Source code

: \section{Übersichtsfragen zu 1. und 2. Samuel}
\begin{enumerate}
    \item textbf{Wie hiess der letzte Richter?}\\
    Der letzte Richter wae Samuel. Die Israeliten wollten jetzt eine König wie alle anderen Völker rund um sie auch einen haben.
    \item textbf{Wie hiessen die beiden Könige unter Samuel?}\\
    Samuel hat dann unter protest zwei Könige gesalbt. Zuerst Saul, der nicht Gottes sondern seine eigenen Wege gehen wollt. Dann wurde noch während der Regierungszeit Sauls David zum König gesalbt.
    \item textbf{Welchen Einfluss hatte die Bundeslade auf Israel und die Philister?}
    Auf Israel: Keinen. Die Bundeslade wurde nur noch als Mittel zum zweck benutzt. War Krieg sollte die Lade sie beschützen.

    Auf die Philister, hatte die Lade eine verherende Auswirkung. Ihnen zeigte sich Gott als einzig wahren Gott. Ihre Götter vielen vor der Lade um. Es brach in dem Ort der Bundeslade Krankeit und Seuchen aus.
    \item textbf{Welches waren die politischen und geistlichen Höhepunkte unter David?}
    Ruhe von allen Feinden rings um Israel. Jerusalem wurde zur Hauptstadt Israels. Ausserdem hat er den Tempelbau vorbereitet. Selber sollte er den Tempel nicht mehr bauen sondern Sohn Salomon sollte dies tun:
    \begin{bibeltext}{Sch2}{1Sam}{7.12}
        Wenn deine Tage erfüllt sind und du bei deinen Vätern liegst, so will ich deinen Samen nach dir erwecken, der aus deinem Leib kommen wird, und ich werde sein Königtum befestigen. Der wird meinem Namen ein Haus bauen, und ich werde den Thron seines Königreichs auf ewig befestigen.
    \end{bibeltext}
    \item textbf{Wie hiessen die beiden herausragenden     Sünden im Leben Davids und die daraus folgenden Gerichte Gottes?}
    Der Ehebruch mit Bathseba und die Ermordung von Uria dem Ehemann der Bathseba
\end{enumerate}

◇ ◇ ◇ ◇

=== TASK PROMPT ===
Each line of the listing above that includes the word "nicht" should be copied.

=== FINISHED TASK ===
    Samuel hat dann unter protest zwei Könige gesalbt. Zuerst Saul, der nicht Gottes sondern seine eigenen Wege gehen wollt. Dann wurde noch während der Regierungszeit Sauls David zum König gesalbt.
    Ruhe von allen Feinden rings um Israel. Jerusalem wurde zur Hauptstadt Israels. Ausserdem hat er den Tempelbau vorbereitet. Selber sollte er den Tempel nicht mehr bauen sondern Sohn Salomon sollte dies tun:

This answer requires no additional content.